# DIRECTIONS:
Go through the material below and return each line with the string "Geekguin" in it.
··· DATA SUPPLIED
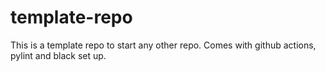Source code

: # template-repo
This is a template repo to start any other repo. Comes with github actions, pylint and black set up.
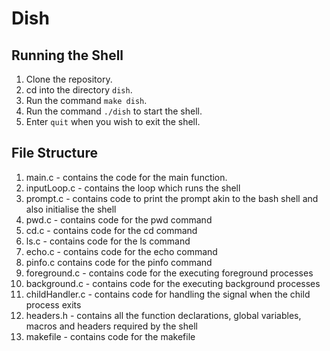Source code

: # Dish
	
## Running the Shell

1. Clone the repository.
2. cd into the directory `dish`.
3. Run the command `make dish`.
4. Run the command `./dish` to start the shell.
5. Enter `quit` when you wish to exit the shell.

## File Structure
1. main.c - contains the code for the main function.
2. inputLoop.c - contains the loop which runs the shell
3. prompt.c - contains code to print the prompt akin to the bash shell and also initialise the shell
4. pwd.c - contains code for the pwd command
5. cd.c - contains code for the cd command
6. ls.c - contains code for the ls command
7. echo.c - contains code for the echo command
8. pinfo.c contains code for the pinfo command
9. foreground.c - contains code for the executing foreground processes
10. background.c - contains code for the executing background processes
11. childHandler.c - contains code for handling the signal when the child process exits
12. headers.h - contains all the function declarations, global variables, macros and headers required by the shell
13. makefile - contains code for the makefile

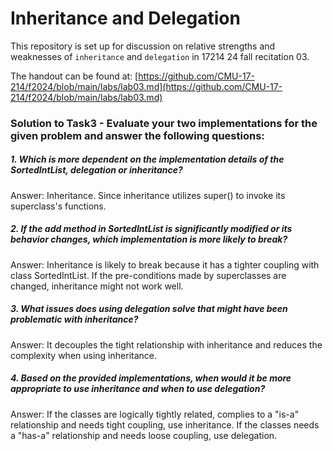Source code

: # Inheritance and Delegation

This repository is set up for discussion on relative strengths and weaknesses of 
`inheritance` and `delegation` in 17214 24 fall recitation 03.

The handout can be found at: [https://github.com/CMU-17-214/f2024/blob/main/labs/lab03.md](https://github.com/CMU-17-214/f2024/blob/main/labs/lab03.md)

### Solution to Task3 - Evaluate your two implementations for the given problem and answer the following questions:

##### 1. Which is more dependent on the implementation details of the SortedIntList, delegation or inheritance?
Answer: Inheritance. Since inheritance utilizes super() to invoke its superclass's functions.
##### 2. If the add method in SortedIntList is significantly modified or its behavior changes, which implementation is more likely to break?
Answer: Inheritance is likely to break because it has a tighter coupling with class SortedIntList. If the pre-conditions made by superclasses are changed, inheritance might not work well.
##### 3. What issues does using delegation solve that might have been problematic with inheritance?
Answer: It decouples the tight relationship with inheritance and reduces the complexity when using inheritance.
##### 4. Based on the provided implementations, when would it be more appropriate to use inheritance and when to use delegation?
Answer: If the classes are logically tightly related, complies to a "is-a" relationship and needs tight coupling, use inheritance. If the classes needs a "has-a" relationship and needs loose coupling, use delegation.
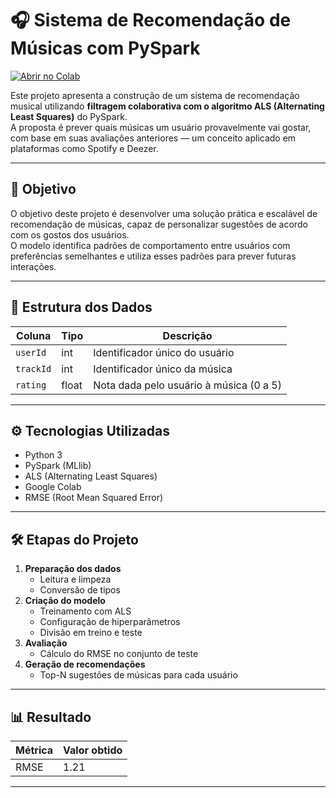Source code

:# 🎧 Sistema de Recomendação de Músicas com PySpark

[![Abrir no Colab](https://colab.research.google.com/assets/colab-badge.svg)](https://colab.research.google.com/github/matheusbgomes4/Recomendador_Musical_PySpark/blob/main/Recomendacao_musica.ipynb)

Este projeto apresenta a construção de um sistema de recomendação musical utilizando **filtragem colaborativa com o algoritmo ALS (Alternating Least Squares)** do PySpark.  
A proposta é prever quais músicas um usuário provavelmente vai gostar, com base em suas avaliações anteriores — um conceito aplicado em plataformas como Spotify e Deezer.

---

## 🎯 Objetivo

O objetivo deste projeto é desenvolver uma solução prática e escalável de recomendação de músicas, capaz de personalizar sugestões de acordo com os gostos dos usuários.  
O modelo identifica padrões de comportamento entre usuários com preferências semelhantes e utiliza esses padrões para prever futuras interações.

---

## 📁 Estrutura dos Dados

| Coluna    | Tipo    | Descrição                               |
|-----------|---------|------------------------------------------|
| `userId`  | int     | Identificador único do usuário           |
| `trackId` | int     | Identificador único da música            |
| `rating`  | float   | Nota dada pelo usuário à música (0 a 5)  |

---

## ⚙️ Tecnologias Utilizadas

- Python 3  
- PySpark (MLlib)  
- ALS (Alternating Least Squares)  
- Google Colab  
- RMSE (Root Mean Squared Error)

---

## 🛠️ Etapas do Projeto

1. **Preparação dos dados**
   - Leitura e limpeza
   - Conversão de tipos
2. **Criação do modelo**
   - Treinamento com ALS
   - Configuração de hiperparâmetros
   - Divisão em treino e teste
3. **Avaliação**
   - Cálculo do RMSE no conjunto de teste
4. **Geração de recomendações**
   - Top-N sugestões de músicas para cada usuário

---

## 📊 Resultado

| Métrica | Valor obtido |
|---------|--------------|
| RMSE    | 1.21         |

---
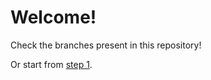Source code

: # Welcome!

Check the branches present in this repository!

Or start from [step 1](https://github.com/Fawers/random-fsharp-stuff/tree/step1).
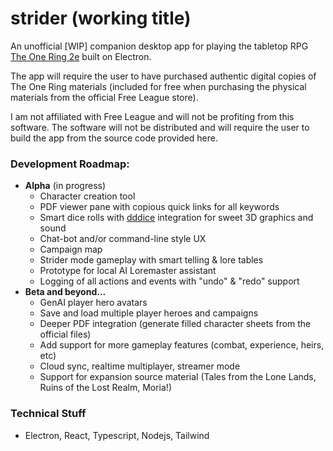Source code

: # strider (working title)

An unofficial [WIP] companion desktop app for playing the tabletop RPG [The One Ring 2e](https://freeleaguepublishing.com/shop/the-one-ring/) built on Electron.

The app will require the user to have purchased authentic digital copies of The One Ring materials (included for free when purchasing the physical materials from the official Free League store). 

I am not affiliated with Free League and will not be profiting from this software. The software will not be distributed and will require the user to build the app from the source code provided here.

### Development Roadmap:

* **Alpha** (in progress)
  * Character creation tool
  * PDF viewer pane with copious quick links for all keywords
  * Smart dice rolls with [dddice](https://dddice.com/product/HSX-0001) integration for sweet 3D graphics and sound
  * Chat-bot and/or command-line style UX
  * Campaign map
  * Strider mode gameplay with smart telling & lore tables
  * Prototype for local AI Loremaster assistant
  * Logging of all actions and events with "undo" & "redo" support
* **Beta and beyond...**
  * GenAI player hero avatars
  * Save and load multiple player heroes and campaigns
  * Deeper PDF integration (generate filled character sheets from the official files)
  * Add support for more gameplay features (combat, experience, heirs, etc)
  * Cloud sync, realtime multiplayer, streamer mode
  * Support for expansion source material (Tales from the Lone Lands, Ruins of the Lost Realm, Moria!)


### Technical Stuff

* Electron, React, Typescript, Nodejs, Tailwind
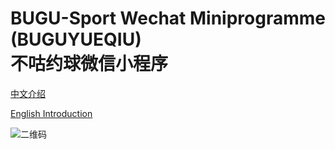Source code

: # BUGU-Sport Wechat Miniprogramme (BUGUYUEQIU)</br>不咕约球微信小程序

[中文介绍](https://github.com/HeXavi8/BUGU-Sport/tree/main/中文介绍)

[English Introduction](https://github.com/HeXavi8/BUGU-Sport/tree/main/English_introduction)

![二维码](https://github.com/HeXavi8/BUGU-Sport/blob/main/QRcode.JPG)

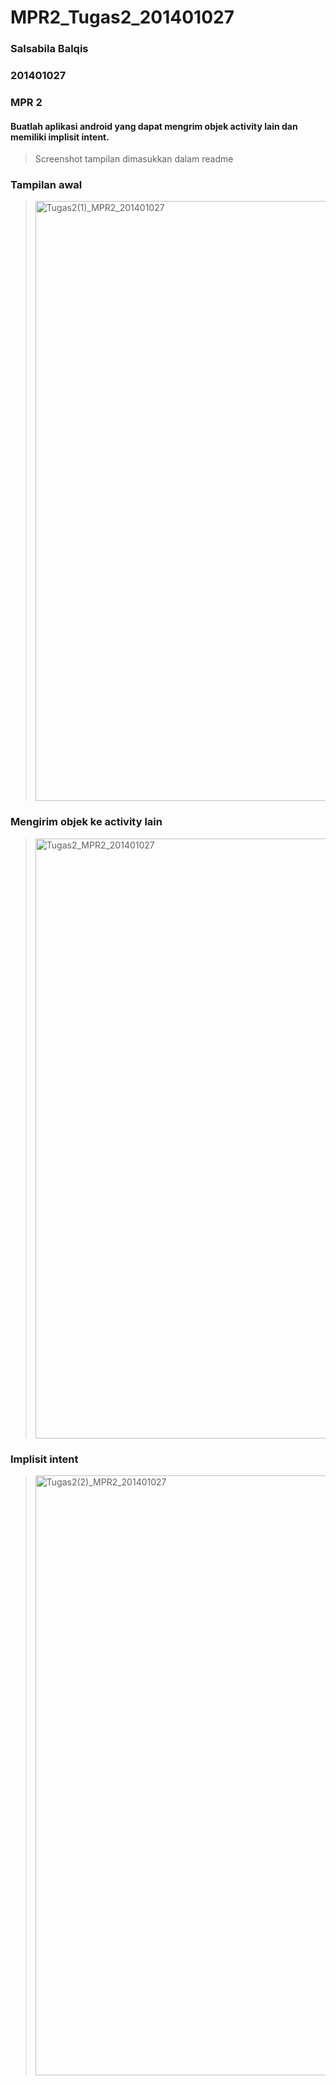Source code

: # MPR2_Tugas2_201401027
### Salsabila Balqis
### 201401027
### MPR 2


#### Buatlah aplikasi android yang dapat mengrim objek activity lain dan memiliki implisit intent.
> Screenshot tampilan dimasukkan dalam readme
### Tampilan awal
> <img width="960" alt="Tugas2(1)_MPR2_201401027" src="https://user-images.githubusercontent.com/86075019/196704244-409dbba8-3eb7-4497-abf2-073405de69cb.png">
### Mengirim objek ke activity lain
> <img width="960" alt="Tugas2_MPR2_201401027" src="https://user-images.githubusercontent.com/86075019/196704895-c927eff2-726f-4ce7-8eef-25ea11518036.png">
### Implisit intent
> <img width="960" alt="Tugas2(2)_MPR2_201401027" src="https://user-images.githubusercontent.com/86075019/196704634-10316664-4525-4548-864d-371b30851ac4.png">
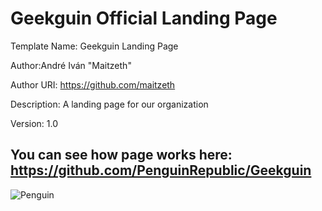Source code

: # Geekguin Official Landing Page

Template Name: Geekguin Landing Page

Author:André Iván "Maitzeth"

Author URI: https://github.com/maitzeth

Description: A landing page for our organization

Version: 1.0


## You can see how page works here: https://github.com/PenguinRepublic/Geekguin

![Penguin](https://github.com/PenguinRepublic/Geekguin/blob/master/img/ourwork.png)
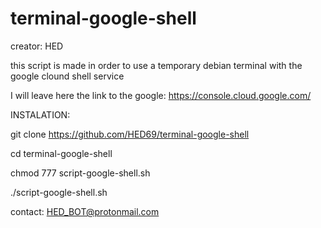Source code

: # terminal-google-shell
creator: HED

this script is made in order to use a temporary debian terminal with the google clound shell service

I will leave here the link to the google: https://console.cloud.google.com/

INSTALATION:

git clone https://github.com/HED69/terminal-google-shell

cd terminal-google-shell

chmod 777 script-google-shell.sh

./script-google-shell.sh


contact: HED_BOT@protonmail.com
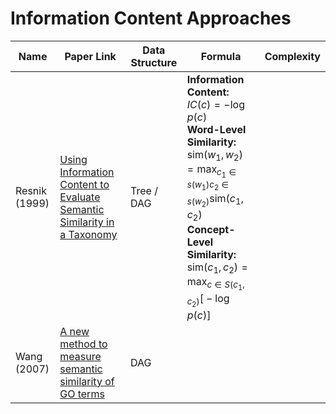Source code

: # Information Content Approaches

| Name          | Paper Link                                                                 | Data Structure | Formula | Complexity | 
|---------------|----------------------------------------------------------------------------|----------------|---------|------------|
| Resnik (1999) | [Using Information Content to Evaluate Semantic Similarity in a Taxonomy](https://arxiv.org/pdf/cmp-lg/9511007) | Tree / DAG     | $\textbf{Information Content:} \quad IC(c) = - \log p(c)$ <br> $\textbf{Word-Level Similarity:} \quad \text{sim}(w_1, w_2) = \max_{c_1 \in s(w_1) c_2 \in s(w_2)} \text{sim}(c_1, c_2)$ <br> $\textbf{Concept-Level Similarity:} \quad \text{sim}(c_1, c_2) = \max_{c \in S(c_1, c_2)} \big[- \log p(c)\big]$|  |
| Wang (2007)   | [A new method to measure semantic similarity of GO terms](https://academic.oup.com/bioinformatics/article/23/10/1274/197095?login=false) | DAG |  |  |
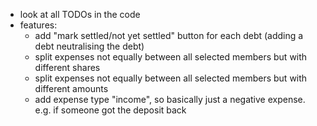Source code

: - look at all TODOs in the code
- features:
  - add "mark settled/not yet settled" button for each debt (adding a debt neutralising the debt)
  - split expenses not equally between all selected members but with different shares
  - split expenses not equally between all selected members but with different amounts
  - add expense type "income", so basically just a negative expense. e.g. if someone got the deposit back
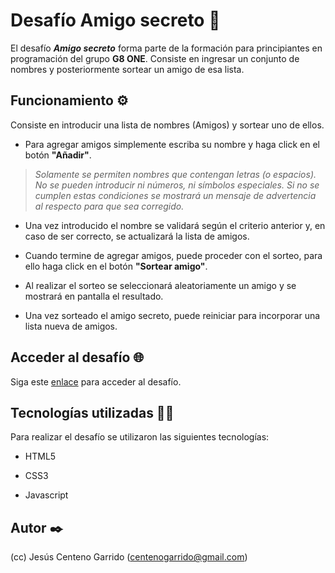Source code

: # Desafío Amigo secreto 🎁

El desafío _**Amigo secreto**_ forma parte de la formación para principiantes en programación del grupo **G8 ONE**. Consiste en ingresar un conjunto de nombres y posteriormente sortear un amigo de esa lista.

## Funcionamiento ⚙️

Consiste en introducir una lista de nombres (Amigos) y sortear uno de ellos.

* Para agregar amigos simplemente escriba su nombre y haga click en el botón **"Añadir"**.

> _Solamente se permiten nombres que contengan letras (o espacios). No se pueden introducir ni números, ni símbolos especiales. Si no se cumplen estas condiciones se mostrará un mensaje de advertencia al respecto para que sea corregido._

* Una vez introducido el nombre se validará según el criterio anterior y, en caso de ser correcto, se actualizará la lista de amigos.

* Cuando termine de agregar amigos, puede proceder con el sorteo, para ello haga click en el botón **"Sortear amigo"**.

* Al realizar el sorteo se seleccionará aleatoriamente un amigo y se mostrará en pantalla el resultado.

* Una vez sorteado el amigo secreto, puede reiniciar para incorporar una lista nueva de amigos.

## Acceder al desafío 🌐

Siga este [enlace](https://CentenoGarrido.github.io/challenge-amigo-secreto) para acceder al desafío.

## Tecnologías utilizadas 👨‍💻

Para realizar el desafío se utilizaron las siguientes tecnologías:

* HTML5

* CSS3

* Javascript

## Autor ✒️

(cc) Jesús Centeno Garrido (centenogarrido@gmail.com)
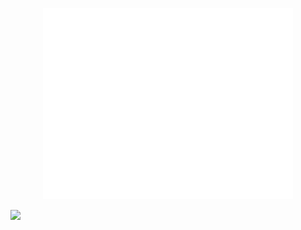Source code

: 
<p align="center"><img src="/github-metrics.svg" alt="Metrics" width="400"></p>

<!--END_SECTION:waka-->

![](https://komarev.com/ghpvc/?username=Abhishek9503)

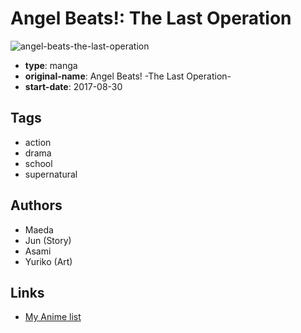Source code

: # Angel Beats!: The Last Operation

![angel-beats-the-last-operation](https://cdn.myanimelist.net/images/manga/1/206104.jpg)

-   **type**: manga
-   **original-name**: Angel Beats! -The Last Operation-
-   **start-date**: 2017-08-30

## Tags

-   action
-   drama
-   school
-   supernatural

## Authors

-   Maeda
-   Jun (Story)
-   Asami
-   Yuriko (Art)

## Links

-   [My Anime list](https://myanimelist.net/manga/108529/Angel_Beats__The_Last_Operation)
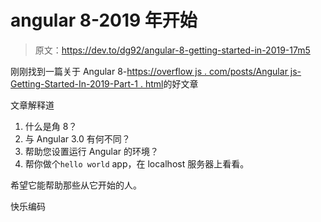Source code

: # angular 8-2019 年开始

> 原文：<https://dev.to/dg92/angular-8-getting-started-in-2019-17m5>

刚刚找到一篇关于 Angular 8-[https://overflow js . com/posts/Angular js-Getting-Started-In-2019-Part-1 . html](https://overflowjs.com/posts/AngularJS-Getting-Started-In-2019-Part-1.html)的好文章

文章解释道

1.  什么是角 8？
2.  与 Angular 3.0 有何不同？
3.  帮助您设置运行 Angular 的环境？
4.  帮你做个`hello world` app，在 localhost 服务器上看看。

希望它能帮助那些从它开始的人。

快乐编码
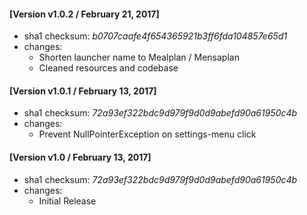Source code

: #### [Version v1.0.2 / February 21, 2017]
- sha1 checksum: *b0707caafe4f654365921b3ff6fda104857e65d1*
- changes:
    - Shorten launcher name to Mealplan / Mensaplan
    - Cleaned resources and codebase

#### [Version v1.0.1 / February 13, 2017]
- sha1 checksum: *72a93ef322bdc9d979f9d0d9abefd90a61950c4b*
- changes:
    - Prevent NullPointerException on settings-menu click

#### [Version v1.0 / February 13, 2017]
- sha1 checksum: *72a93ef322bdc9d979f9d0d9abefd90a61950c4b*
- changes:
    - Initial Release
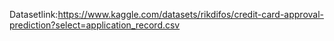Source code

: Datasetlink:https://www.kaggle.com/datasets/rikdifos/credit-card-approval-prediction?select=application_record.csv
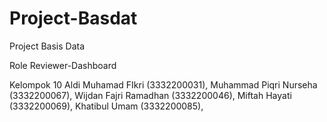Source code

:# Project-Basdat
Project Basis Data

Role Reviewer-Dashboard

Kelompok 10
Aldi Muhamad FIkri     (3332200031),
Muhammad Piqri Nurseha (3332200067),
Wijdan Fajri Ramadhan  (3332200046),
Miftah Hayati          (3332200069),
Khatibul Umam          (3332200085),
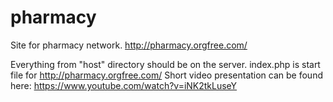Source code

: # pharmacy
Site for pharmacy network.
http://pharmacy.orgfree.com/

Everything from "host" directory should be on the server. index.php is start file for http://pharmacy.orgfree.com/
Short video presentation can be found here: https://www.youtube.com/watch?v=iNK2tkLuseY
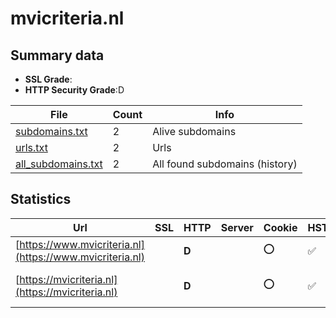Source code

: 

# mvicriteria.nl
## Summary data


 - **SSL Grade**:
 - **HTTP Security Grade**:D


| File       | Count | Info |
|------------|-------|------|
|[subdomains.txt](/data/mvicriteria.nl/subdomains.txt)|2|Alive subdomains|
|[urls.txt](/data/mvicriteria.nl/urls.txt)|2|Urls|
|[all_subdomains.txt](/data/mvicriteria.nl/all_subdomains.txt)|2|All found subdomains (history)|


## Statistics


| Url | SSL | HTTP | Server | Cookie | HSTS | CORS | CTO | CSP | XFO | XXP | RP |FP| Tech |Title |
|--------|-------|-------|------|------|------|------|------|------|------|------|------|------|------|------|
|[https://www.mvicriteria.nl](https://www.mvicriteria.nl)| | **D**||:o: |:white_check_mark: | | | | | | :white_check_mark: | |HSTS|Redirecting to h...|
|[https://mvicriteria.nl](https://mvicriteria.nl)| | **D**||:o: |:white_check_mark: | | | | | | :white_check_mark: | ||308 Permanent Re...|

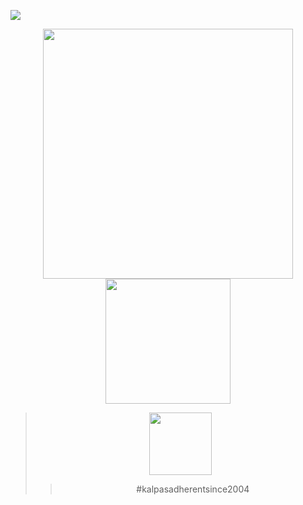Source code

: ![](https://komarev.com/ghpvc/?username=SAINTICIDE&color=A59C8D)
<div id="header" align="center"> <img src="https://i.postimg.cc/Fs9hG4PQ/lv-0-20240901065613.gif" width="400"/

> <div id="header" align="center"> <img src="https://i.postimg.cc/xT4gWcbB/lv-0-20240901073202-1-50.gif" width="200"/

> <div id="header" align="center"> <img src="https://i.postimg.cc/nzBCk7QQ/lv-0-20240901075405-40.gif" width="100"/
 
> #kalpasadherentsince2004
##
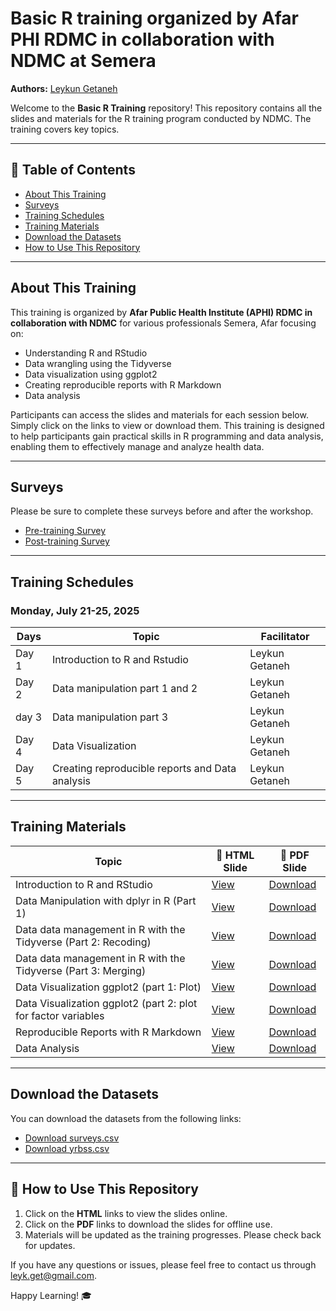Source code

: # Basic R training organized by Afar PHI RDMC in collaboration with NDMC at Semera

**Authors:** [Leykun Getaneh](https://github.com/leykunget)  

Welcome to the **Basic R Training** repository! This repository contains all the slides and materials for the R training program conducted by NDMC. The training covers key topics.

---

## 📌 Table of Contents
- [About This Training](#about-this-training)
- [Surveys](#surveys)
- [Training Schedules](#training-schedules)
- [Training Materials](#training-materials)
- [Download the Datasets](#download-the-datasets)
- [How to Use This Repository](#how-to-use-this-repository)

---

## About This Training
This training is organized by **Afar Public Health Institute (APHI) RDMC in collaboration with NDMC** for various professionals Semera, Afar focusing on: 

- Understanding R and RStudio
- Data wrangling using the Tidyverse 
- Data visualization using ggplot2 
- Creating reproducible reports with R Markdown 
- Data analysis 

Participants can access the slides and materials for each session below. Simply click on the links to view or download them.
This training is designed to help participants gain practical skills in R programming and data analysis, enabling them to effectively manage and analyze health data.

---

## Surveys
Please be sure to complete these surveys before and after the workshop.

- [Pre-training Survey](https://forms.gle/Y4oyyewFZwW1fZhh6)
- [Post-training Survey]()

---

##  Training Schedules 

### Monday, July 21-25, 2025

| Days  | Topic | Facilitator |
|------|-----------------------------------------------|-------------|
| Day 1 | Introduction to R and Rstudio  | Leykun Getaneh|
| Day 2 | Data manipulation part 1 and 2 | Leykun Getaneh |
| day 3 | Data manipulation part 3  | Leykun Getaneh |
| Day 4 | Data Visualization | Leykun Getaneh |
| Day 5 | Creating reproducible reports and Data analysis | Leykun Getaneh|

---

##  Training Materials

| Topic  | 📂 HTML Slide | 📂 PDF Slide |
|--------------------------------------------|------------------------------------------------|------------------------------------------------|
| Introduction to R and RStudio | [View](https://leykungetaneh.quarto.pub/day_1/) | [Download]() |
| Data Manipulation with dplyr in R (Part 1) | [View](https://leykungetaneh.quarto.pub/data_transformation/) | [Download]() |
| Data data management in R with the Tidyverse (Part 2: Recoding) | [View](https://leykungetaneh.quarto.pub/var_recoding/) | [Download]() |
| Data data management in R with the Tidyverse (Part 3: Merging) | [View](https://leykungetaneh.quarto.pub/data_merge/) | [Download]() |
| Data Visualization ggplot2 (part 1: Plot)| [View]() | [Download]() |
| Data Visualization ggplot2 (part 2: plot for factor variables | [View]() | [Download]() |
| Reproducible Reports with R Markdown | [View]() | [Download]() |
| Data Analysis | [View]() | [Download]() |

---

## Download the Datasets

You can download the datasets from the following links:

- [Download surveys.csv](https://drive.google.com/uc?export=download&id=1BanaMyyBYcSASAhgYHj0pIiskvVjrIhX)
- [Download yrbss.csv](https://drive.google.com/uc?export=download&id=1CAMbI977y1lYM0RrdTeWiB8eH-WvcD8Q)

---

## 🚀 How to Use This Repository
1. Click on the **HTML** links to view the slides online.
2. Click on the **PDF** links to download the slides for offline use.
3. Materials will be updated as the training progresses. Please check back for updates.

If you have any questions or issues, please feel free to contact us through  [leyk.get@gmail.com](mailto:leyk.get@gmail.com).

Happy Learning! 🎓  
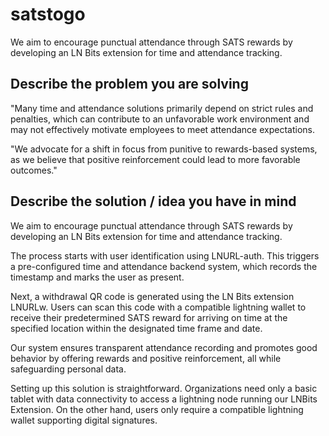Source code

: # satstogo
We aim to encourage punctual attendance through SATS rewards by developing an LN Bits extension for time and attendance tracking.

## Describe the problem you are solving
"Many time and attendance solutions primarily depend on strict rules and penalties, which can contribute to an unfavorable work environment and may not effectively motivate employees to meet attendance expectations.

"We advocate for a shift in focus from punitive to rewards-based systems, as we believe that positive reinforcement could lead to more favorable outcomes."

## Describe the solution / idea you have in mind
We aim to encourage punctual attendance through SATS rewards by developing an LN Bits extension for time and attendance tracking.

The process starts with user identification using LNURL-auth. This triggers a pre-configured time and attendance backend system, which records the timestamp and marks the user as present.

Next, a withdrawal QR code is generated using the LN Bits extension LNURLw. Users can scan this code with a compatible lightning wallet to receive their predetermined SATS reward for arriving on time at the specified location within the designated time frame and date.

Our system ensures transparent attendance recording and promotes good behavior by offering rewards and positive reinforcement, all while safeguarding personal data.

Setting up this solution is straightforward. Organizations need only a basic tablet with data connectivity to access a lightning node running our LNBits Extension. On the other hand, users only require a compatible lightning wallet supporting digital signatures.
······
# SOLUTION TO THE EXERCISE:
: # Geekguin Official Landing Page
Template Name: Geekguin Landing Page
## You can see how page works here: https://github.com/PenguinRepublic/Geekguin
![Penguin](https://github.com/PenguinRepublic/Geekguin/blob/master/img/ourwork.png)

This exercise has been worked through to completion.